What to work on: In the answer, each entry below appears exactly as given, and no picture appears at all.

+ + + + +

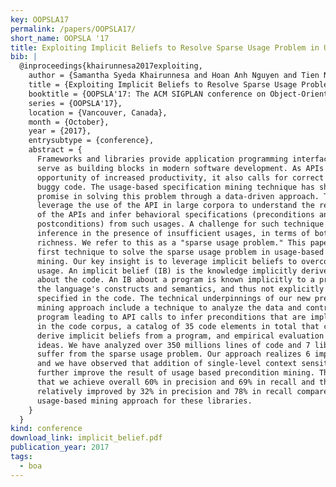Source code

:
 ```yaml
---
key: OOPSLA17
permalink: /papers/OOPSLA17/
short_name: OOPSLA '17
title: Exploiting Implicit Beliefs to Resolve Sparse Usage Problem in Usage-based Specification Mining
bib: |
  @inproceedings{khairunnesa2017exploiting,
    author = {Samantha Syeda Khairunnesa and Hoan Anh Nguyen and Tien N. Nguyen and Hridesh Rajan},
    title = {Exploiting Implicit Beliefs to Resolve Sparse Usage Problem in Usage-based Specification Mining},
    booktitle = {OOPSLA'17: The ACM SIGPLAN conference on Object-Oriented Programming, Systems, Languages, and Applications},
    series = {OOPSLA'17},
    location = {Vancouver, Canada},
    month = {October},
    year = {2017},
    entrysubtype = {conference},
    abstract = {
      Frameworks and libraries provide application programming interfaces (APIs) that
      serve as building blocks in modern software development. As APIs present the
      opportunity of increased productivity, it also calls for correct use to avoid
      buggy code. The usage-based specification mining technique has shown great
      promise in solving this problem through a data-driven approach. These techniques
      leverage the use of the API in large corpora to understand the recurring usages
      of the APIs and infer behavioral specifications (preconditions and
      postconditions) from such usages. A challenge for such technique is thus
      inference in the presence of insufficient usages, in terms of both frequency and
      richness. We refer to this as a "sparse usage problem." This paper presents the
      first technique to solve the sparse usage problem in usage-based precondition
      mining. Our key insight is to leverage implicit beliefs to overcome sparse
      usage. An implicit belief (IB) is the knowledge implicitly derived from the fact
      about the code. An IB about a program is known implicitly to a programmer via
      the language's constructs and semantics, and thus not explicitly written or
      specified in the code. The technical underpinnings of our new precondition
      mining approach include a technique to analyze the data and control flow in the
      program leading to API calls to infer preconditions that are implicitly present
      in the code corpus, a catalog of 35 code elements in total that can be used to
      derive implicit beliefs from a program, and empirical evaluation of all of these
      ideas. We have analyzed over 350 millions lines of code and 7 libraries that
      suffer from the sparse usage problem. Our approach realizes 6 implicit beliefs
      and we have observed that addition of single-level context sensitivity can
      further improve the result of usage based precondition mining. The result shows
      that we achieve overall 60% in precision and 69% in recall and the accuracy is
      relatively improved by 32% in precision and 78% in recall compared to base
      usage-based mining approach for these libraries.
    }
  }
kind: conference
download_link: implicit_belief.pdf
publication_year: 2017
tags:
  - boa
---
```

+ + + + +

Response:
Source code

:
 ```yaml
---
key: OOPSLA17
permalink: /papers/OOPSLA17/
short_name: OOPSLA '17
title: Exploiting Implicit Beliefs to Resolve Sparse Usage Problem in Usage-based Specification Mining
bib: |
  @inproceedings{khairunnesa2017exploiting,
    author = {Samantha Syeda Khairunnesa and Hoan Anh Nguyen and Tien N. Nguyen and Hridesh Rajan},
    title = {Exploiting Implicit Beliefs to Resolve Sparse Usage Problem in Usage-based Specification Mining},
    booktitle = {OOPSLA'17: The ACM SIGPLAN conference on Object-Oriented Programming, Systems, Languages, and Applications},
    series = {OOPSLA'17},
    location = {Vancouver, Canada},
    month = {October},
    year = {2017},
    entrysubtype = {conference},
    abstract = {
      Frameworks and libraries provide application programming interfaces (APIs) that
      serve as building blocks in modern software development. As APIs present the
      opportunity of increased productivity, it also calls for correct use to avoid
      buggy code. The usage-based specification mining technique has shown great
      promise in solving this problem through a data-driven approach. These techniques
      leverage the use of the API in large corpora to understand the recurring usages
      of the APIs and infer behavioral specifications (preconditions and
      postconditions) from such usages. A challenge for such technique is thus
      inference in the presence of insufficient usages, in terms of both frequency and
      richness. We refer to this as a "sparse usage problem." This paper presents the
      first technique to solve the sparse usage problem in usage-based precondition
      mining. Our key insight is to leverage implicit beliefs to overcome sparse
      usage. An implicit belief (IB) is the knowledge implicitly derived from the fact
      about the code. An IB about a program is known implicitly to a programmer via
      the language's constructs and semantics, and thus not explicitly written or
      specified in the code. The technical underpinnings of our new precondition
      mining approach include a technique to analyze the data and control flow in the
      program leading to API calls to infer preconditions that are implicitly present
      in the code corpus, a catalog of 35 code elements in total that can be used to
      derive implicit beliefs from a program, and empirical evaluation of all of these
      ideas. We have analyzed over 350 millions lines of code and 7 libraries that
      suffer from the sparse usage problem. Our approach realizes 6 implicit beliefs
      and we have observed that addition of single-level context sensitivity can
      further improve the result of usage based precondition mining. The result shows
      that we achieve overall 60% in precision and 69% in recall and the accuracy is
      relatively improved by 32% in precision and 78% in recall compared to base
      usage-based mining approach for these libraries.
    }
  }
kind: conference
download_link: implicit_belief.pdf
publication_year: 2017
tags:
  - boa
---
```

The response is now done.